April 8, 2010 - 11:16pm

I just had radical Prostate Cancer Surgery. Made 3 cruises to the Gulf of Tonkin from 1971 - 1974. Spent roughly 16 to 20 months in the Gulf on USS Bainbridge. Breathed the air, drank the water yet still not eligible according to VA. Amazed at the logic that Blue Water Navy could not be affected because no feet on the ground.

Frank Henry

February 25, 2014 - 11:25pm

1. Does your doctor suspect your condition was caused/triggered by agent orange. 2. What was your duties on the Bainbridge. 3. Did you spend any time on land in the Vietnam theater for liberty or shore patrol duty or what ever. 4. Was the Bainbrige in the pat of prevailing wind/weather originating from the Vietnam theater.

drobi720

April 8, 2010 - 9:43pm

I asked the question ot the legion which I am member, to which they only answered half of the question, then when I futhrered the question I have been ignored.Wow what an oganaztion to belong with (wrong). I was in okinawa in 75-76 in may when quipment was commming back from vietnam. cnatamanated with mud that was contaimanted with agent orage and canvason the vheiles. also there was agent orange in use in okinawa a that time the nothern and southern part of the island. Im like many other vets that have the same disease that them that was in veitnam have acociation to. now you do know to get presumtous claim you only have had to get off in the tar matt of step on the land and then back on this qulifies your status. not if you acutaly was incontact with this chemical.seems to me this like other organztions only go through the simple path not looking outside of the box or challanging th V.A. on its directions. we vete need an organaztion that looks ALL veterans. shame on you legion.

vietnamsailor

April 8, 2010 - 4:20pm

It is great to see the VA is finally working on the Agent Orange problems. But not only do we have veterans who were classifed as Blue water sailors,but what about the people in supply who handled the Agent Orange in the transportation of it to Vietnam?
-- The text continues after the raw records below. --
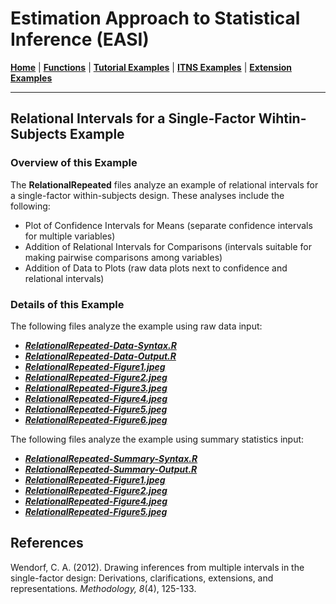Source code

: # Estimation Approach to Statistical Inference (EASI)

[**Home**](https://github.com/cwendorf/EASI/) | 
[**Functions**](https://github.com/cwendorf/EASI/tree/master/A-Functions) | 
[**Tutorial Examples**](https://github.com/cwendorf/EASI/tree/master/B-TutorialExamples) | 
[**ITNS Examples**](https://github.com/cwendorf/EASI/tree/master/C-ITNSExamples) | 
[**Extension Examples**](https://github.com/cwendorf/EASI/tree/master/D-ExtensionExamples)

---


## Relational Intervals for a Single-Factor Wihtin-Subjects Example

### Overview of this Example

The **RelationalRepeated** files analyze an example of relational intervals for a single-factor within-subjects design. These analyses include the following:

- Plot of Confidence Intervals for Means (separate confidence intervals for multiple variables)
- Addition of Relational Intervals for Comparisons (intervals suitable for making pairwise comparisons among variables)
- Addition of Data to Plots (raw data plots next to confidence and relational intervals)

### Details of this Example
 
The following files analyze the example using raw data input:

- [**_RelationalRepeated-Data-Syntax.R_**](./RelationalRepeated-Data-Syntax.R)
- [**_RelationalRepeated-Data-Output.R_**](./RelationalRepeated-Data-Output.R)
- [**_RelationalRepeated-Figure1.jpeg_**](./RelationalRepeated-Figure1.jpeg)
- [**_RelationalRepeated-Figure2.jpeg_**](./RelationalRepeated-Figure2.jpeg)
- [**_RelationalRepeated-Figure3.jpeg_**](./RelationalRepeated-Figure3.jpeg)
- [**_RelationalRepeated-Figure4.jpeg_**](./RelationalRepeated-Figure4.jpeg)
- [**_RelationalRepeated-Figure5.jpeg_**](./RelationalRepeated-Figure5.jpeg)
- [**_RelationalRepeated-Figure6.jpeg_**](./RelationalRepeated-Figure6.jpeg)

The following files analyze the example using summary statistics input:

- [**_RelationalRepeated-Summary-Syntax.R_**](./RelationalRepeated-Summary-Syntax.R)
- [**_RelationalRepeated-Summary-Output.R_**](./RelationalRepeated-Summary-Output.R)
- [**_RelationalRepeated-Figure1.jpeg_**](./RelationalRepeated-Figure1.jpeg)
- [**_RelationalRepeated-Figure2.jpeg_**](./RelationalRepeated-Figure2.jpeg)
- [**_RelationalRepeated-Figure4.jpeg_**](./RelationalRepeated-Figure4.jpeg)
- [**_RelationalRepeated-Figure5.jpeg_**](./RelationalRepeated-Figure5.jpeg)

## References

Wendorf, C. A. (2012). Drawing inferences from multiple intervals in the single-factor design: Derivations, clarifications, extensions, and representations. _Methodology, 8_(4), 125-133.
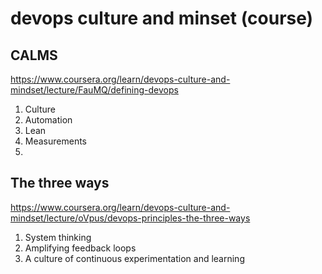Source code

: # devops culture and minset (course)

## CALMS 
<https://www.coursera.org/learn/devops-culture-and-mindset/lecture/FauMQ/defining-devops>
1. Culture
1. Automation
1. Lean
1. Measurements
1. 


## The three ways
<https://www.coursera.org/learn/devops-culture-and-mindset/lecture/oVpus/devops-principles-the-three-ways>
1. System thinking
1. Amplifying feedback loops
1. A culture of continuous experimentation and learning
I know of several veterans who suffer from the same djseases and were never in Vietnam but they hancled it here State side,yet they cannot get any disability rating from the VA. They also need our help.

Raymond Taylor

April 2, 2010 - 11:02am

All of the articles keep saying Vietnam, I was in Korea, have Claim with VA,,they turned me down because I was not in Vietnam. So have appealed and sent back buddy letter stating I was on DMZ with him March 1968-July 1968 . 40 years is hard to find Vets you where stationed with. I have non Hoskin Lythomia, My records say I was in Korea ,but when I went DMZ, they didn't fill out that part, so I had to prove where I was at. Waiting on reply for VA. The VA Hospitl in Little Rock, Ar has been very good to me.

daklander

May 18, 2011 - 9:37am

Some areas of Korea are now presumed so contact a VSO, AL's VSO's are usually very good, to help you with your claim.